Although Robinson wrote her Pulitzer Prize-winning epistolary novel a decade and a half before Driveways was made, the two share some important attributes. Certainly, they tell stories different in place, time, and theme: the former is a Calvinist exploration of grace, forgiveness, and faith, while the latter is a simpler tale about kindness. Gilead wades through complex, and at times unanswerable, theological questions; Driveways retains a more human scope.
But both novel and film evince a quiet graciousness, imbuing their characters and their problems with dignity, however unimportant they may feel. Both are concerned with mortality and the way it makes you look at the world differently. And both are structured as a conversation of sorts—one in letters, the other in quiet talks on the porch—between a man at the end of his life and a boy at the beginning of his.
*
Reverend John Ames, a Congregationalist minister in the fictional town of Gilead, Iowa, knows that his heart condition is killing him—slowly at first, but now much more quickly. He begins to recount his memories and musings on life and faith in letters he’ll leave behind for his seven-year-old son, Robert. Robert and his mother, Lila, are a late-life blessing, evidence of grace from a God who allowed Ames’ first wife and daughter to die days after childbirth decades earlier. Ames regards his son with a watchful awe, a more careful and protective version of the gratitude with which he views the entire world around him.
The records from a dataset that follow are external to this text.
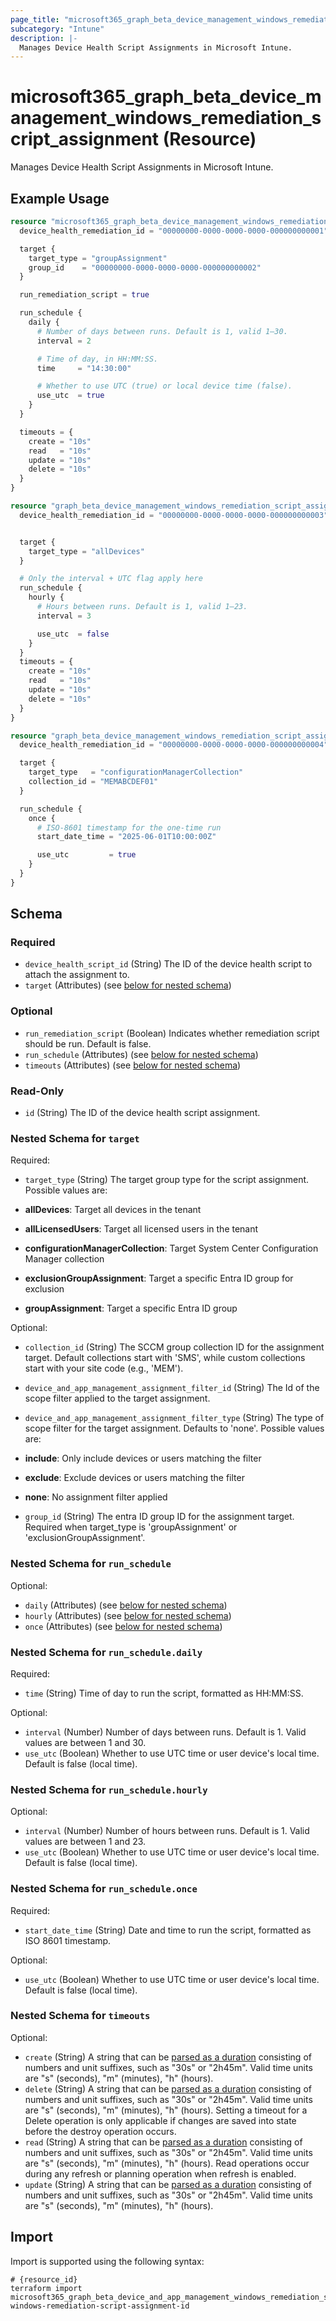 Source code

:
 ```yaml
---
page_title: "microsoft365_graph_beta_device_management_windows_remediation_script_assignment Resource - terraform-provider-microsoft365"
subcategory: "Intune"
description: |-
  Manages Device Health Script Assignments in Microsoft Intune.
---
```


# microsoft365_graph_beta_device_management_windows_remediation_script_assignment (Resource)

Manages Device Health Script Assignments in Microsoft Intune.

## Example Usage

```terraform
resource "microsoft365_graph_beta_device_management_windows_remediation_script_assignment" "daily_example" {
  device_health_remediation_id = "00000000-0000-0000-0000-000000000001"

  target {
    target_type = "groupAssignment"
    group_id    = "00000000-0000-0000-0000-000000000002"
  }

  run_remediation_script = true

  run_schedule {
    daily {
      # Number of days between runs. Default is 1, valid 1–30.
      interval = 2

      # Time of day, in HH:MM:SS.
      time     = "14:30:00"

      # Whether to use UTC (true) or local device time (false).
      use_utc  = true
    }
  }

  timeouts = {
    create = "10s"
    read   = "10s"
    update = "10s"
    delete = "10s"
  }
}

resource "graph_beta_device_management_windows_remediation_script_assignment" "hourly_example" {
  device_health_remediation_id = "00000000-0000-0000-0000-000000000003"


  target {
    target_type = "allDevices"
  }

  # Only the interval + UTC flag apply here
  run_schedule {
    hourly {
      # Hours between runs. Default is 1, valid 1–23.
      interval = 3

      use_utc  = false
    }
  }
  timeouts = {
    create = "10s"
    read   = "10s"
    update = "10s"
    delete = "10s"
  }
}

resource "graph_beta_device_management_windows_remediation_script_assignment" "once_example" {
  device_health_remediation_id = "00000000-0000-0000-0000-000000000004"

  target {
    target_type   = "configurationManagerCollection"
    collection_id = "MEMABCDEF01"
  }

  run_schedule {
    once {
      # ISO-8601 timestamp for the one-time run
      start_date_time = "2025-06-01T10:00:00Z"

      use_utc         = true
    }
  }
}
```

<!-- schema generated by tfplugindocs -->
## Schema

### Required

- `device_health_script_id` (String) The ID of the device health script to attach the assignment to.
- `target` (Attributes) (see [below for nested schema](#nestedatt--target))

### Optional

- `run_remediation_script` (Boolean) Indicates whether remediation script should be run. Default is false.
- `run_schedule` (Attributes) (see [below for nested schema](#nestedatt--run_schedule))
- `timeouts` (Attributes) (see [below for nested schema](#nestedatt--timeouts))

### Read-Only

- `id` (String) The ID of the device health script assignment.

<a id="nestedatt--target"></a>
### Nested Schema for `target`

Required:

- `target_type` (String) The target group type for the script assignment. Possible values are:

- **allDevices**: Target all devices in the tenant
- **allLicensedUsers**: Target all licensed users in the tenant
- **configurationManagerCollection**: Target System Center Configuration Manager collection
- **exclusionGroupAssignment**: Target a specific Entra ID group for exclusion
- **groupAssignment**: Target a specific Entra ID group

Optional:

- `collection_id` (String) The SCCM group collection ID for the assignment target. Default collections start with 'SMS', while custom collections start with your site code (e.g., 'MEM').
- `device_and_app_management_assignment_filter_id` (String) The Id of the scope filter applied to the target assignment.
- `device_and_app_management_assignment_filter_type` (String) The type of scope filter for the target assignment. Defaults to 'none'. Possible values are:

- **include**: Only include devices or users matching the filter
- **exclude**: Exclude devices or users matching the filter
- **none**: No assignment filter applied
- `group_id` (String) The entra ID group ID for the assignment target. Required when target_type is 'groupAssignment' or 'exclusionGroupAssignment'.


<a id="nestedatt--run_schedule"></a>
### Nested Schema for `run_schedule`

Optional:

- `daily` (Attributes) (see [below for nested schema](#nestedatt--run_schedule--daily))
- `hourly` (Attributes) (see [below for nested schema](#nestedatt--run_schedule--hourly))
- `once` (Attributes) (see [below for nested schema](#nestedatt--run_schedule--once))

<a id="nestedatt--run_schedule--daily"></a>
### Nested Schema for `run_schedule.daily`

Required:

- `time` (String) Time of day to run the script, formatted as HH:MM:SS.

Optional:

- `interval` (Number) Number of days between runs. Default is 1. Valid values are between 1 and 30.
- `use_utc` (Boolean) Whether to use UTC time or user device's local time. Default is false (local time).


<a id="nestedatt--run_schedule--hourly"></a>
### Nested Schema for `run_schedule.hourly`

Optional:

- `interval` (Number) Number of hours between runs. Default is 1. Valid values are between 1 and 23.
- `use_utc` (Boolean) Whether to use UTC time or user device's local time. Default is false (local time).


<a id="nestedatt--run_schedule--once"></a>
### Nested Schema for `run_schedule.once`

Required:

- `start_date_time` (String) Date and time to run the script, formatted as ISO 8601 timestamp.

Optional:

- `use_utc` (Boolean) Whether to use UTC time or user device's local time. Default is false (local time).



<a id="nestedatt--timeouts"></a>
### Nested Schema for `timeouts`

Optional:

- `create` (String) A string that can be [parsed as a duration](https://pkg.go.dev/time#ParseDuration) consisting of numbers and unit suffixes, such as "30s" or "2h45m". Valid time units are "s" (seconds), "m" (minutes), "h" (hours).
- `delete` (String) A string that can be [parsed as a duration](https://pkg.go.dev/time#ParseDuration) consisting of numbers and unit suffixes, such as "30s" or "2h45m". Valid time units are "s" (seconds), "m" (minutes), "h" (hours). Setting a timeout for a Delete operation is only applicable if changes are saved into state before the destroy operation occurs.
- `read` (String) A string that can be [parsed as a duration](https://pkg.go.dev/time#ParseDuration) consisting of numbers and unit suffixes, such as "30s" or "2h45m". Valid time units are "s" (seconds), "m" (minutes), "h" (hours). Read operations occur during any refresh or planning operation when refresh is enabled.
- `update` (String) A string that can be [parsed as a duration](https://pkg.go.dev/time#ParseDuration) consisting of numbers and unit suffixes, such as "30s" or "2h45m". Valid time units are "s" (seconds), "m" (minutes), "h" (hours).

## Import

Import is supported using the following syntax:

```shell
# {resource_id}
terraform import microsoft365_graph_beta_device_and_app_management_windows_remediation_script_assignment.example windows-remediation-script-assignment-id
``` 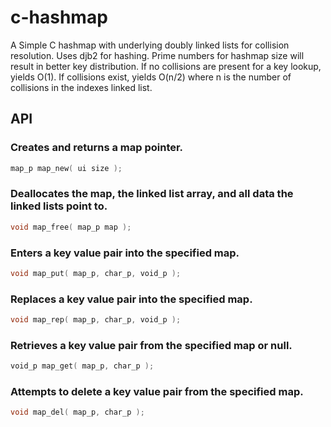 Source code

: # c-hashmap
A Simple C hashmap with underlying doubly linked lists for collision resolution. Uses djb2 for hashing. Prime numbers for hashmap size will result in better key distribution. If no collisions are present for a key lookup, yields O(1). If collisions exist, yields O(n/2) where n is the number of collisions in the indexes linked list.

## API

### Creates and returns a map pointer.
```c
map_p map_new( ui size );
```
### Deallocates the map, the linked list array, and all data the linked lists point to.
```c
void map_free( map_p map );
```
### Enters a key value pair into the specified map.
```c
void map_put( map_p, char_p, void_p );
```
### Replaces a key value pair into the specified map.
```c
void map_rep( map_p, char_p, void_p );
```
### Retrieves a key value pair from the specified map or null.
```c
void_p map_get( map_p, char_p );
```
### Attempts to delete a key value pair from the specified map.
```c
void map_del( map_p, char_p );
```
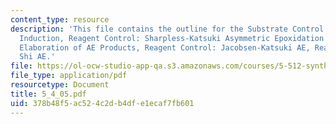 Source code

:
 ```yaml
---
content_type: resource
description: 'This file contains the outline for the Substrate Control: 1,2-Asymmetric
  Induction, Reagent Control: Sharpless-Katsuki Asymmetric Epoxidation (AE), Synthetic
  Elaboration of AE Products, Reagent Control: Jacobsen-Katsuki AE, Reagent Control:
  Shi AE.'
file: https://ol-ocw-studio-app-qa.s3.amazonaws.com/courses/5-512-synthetic-organic-chemistry-ii-spring-2005/378b48f5ac524c2db4dfe1ecaf7fb601_5_4_05.pdf
file_type: application/pdf
resourcetype: Document
title: 5_4_05.pdf
uid: 378b48f5-ac52-4c2d-b4df-e1ecaf7fb601
---
```

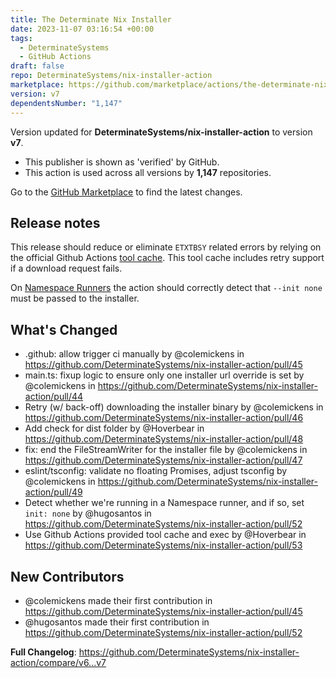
 ```yaml
---
title: The Determinate Nix Installer
date: 2023-11-07 03:16:54 +00:00
tags:
  - DeterminateSystems
  - GitHub Actions
draft: false
repo: DeterminateSystems/nix-installer-action
marketplace: https://github.com/marketplace/actions/the-determinate-nix-installer
version: v7
dependentsNumber: "1,147"
---
```



Version updated for **DeterminateSystems/nix-installer-action** to version **v7**.
- This publisher is shown as 'verified' by GitHub.
- This action is used across all versions by **1,147** repositories.

Go to the [GitHub Marketplace](https://github.com/marketplace/actions/the-determinate-nix-installer) to find the latest changes.

## Release notes

This release should reduce or eliminate `ETXTBSY` related errors by relying on the official Github Actions [tool cache](https://github.com/actions/toolkit/tree/master/packages/tool-cache). This tool cache includes retry support if a download request fails.

On [Namespace Runners](https://cloud.namespace.so/docs/features/faster-github-actions) the action should correctly detect that `--init none` must be passed to the installer.

## What's Changed
* .github: allow trigger ci manually by @colemickens in https://github.com/DeterminateSystems/nix-installer-action/pull/45
* main.ts: fixup logic to ensure only one installer url override is set by @colemickens in https://github.com/DeterminateSystems/nix-installer-action/pull/44
* Retry (w/ back-off) downloading the installer binary by @colemickens in https://github.com/DeterminateSystems/nix-installer-action/pull/46
* Add check for dist folder by @Hoverbear in https://github.com/DeterminateSystems/nix-installer-action/pull/48
* fix: end the FileStreamWriter for the installer file by @colemickens in https://github.com/DeterminateSystems/nix-installer-action/pull/47
* eslint/tsconfig: validate no floating Promises, adjust tsconfig by @colemickens in https://github.com/DeterminateSystems/nix-installer-action/pull/49
* Detect whether we're running in a Namespace runner, and if so, set `init: none` by @hugosantos in https://github.com/DeterminateSystems/nix-installer-action/pull/52
* Use Github Actions provided tool cache and exec by @Hoverbear in https://github.com/DeterminateSystems/nix-installer-action/pull/53

## New Contributors
* @colemickens made their first contribution in https://github.com/DeterminateSystems/nix-installer-action/pull/45
* @hugosantos made their first contribution in https://github.com/DeterminateSystems/nix-installer-action/pull/52

**Full Changelog**: https://github.com/DeterminateSystems/nix-installer-action/compare/v6...v7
If there’s one thing Ames imparts to his son more frequently than anything else, it’s an awareness of the glory of the ordinary. On one page, he recounts walking behind a young couple after a heavy rain. As the boy jumps up and grabs a tree branch hanging low above them, “a storm of luminous water” pours down and the two lovers burst into joyous laughter. “It is easy to believe in such moments,” Ames offers, “that water was made primarily for blessing, and only secondarily for growing vegetables or doing the wash.” Through the voice of its narrator, Gilead assumes a Malickian reverence for the natural and human world as a means of God’s grace and power, if one only stops to look.
Driveways acknowledges a similar holiness existing amid the familiar and unremarkable, although its subtlety requires a more attentive eye. The film rarely strays from the neighborhood street on which Del and Cody live, but it never tires of the lush, verdant trees which line it. Their impossibly bright leaves fill almost every frame that occurs outside, so much so that my strongest memory of this film is how very green it is. Amidst the rundown houses and yard sale tables, the beauty of the natural world is somehow both striking and ordinary, dependent only on our willingness to see it.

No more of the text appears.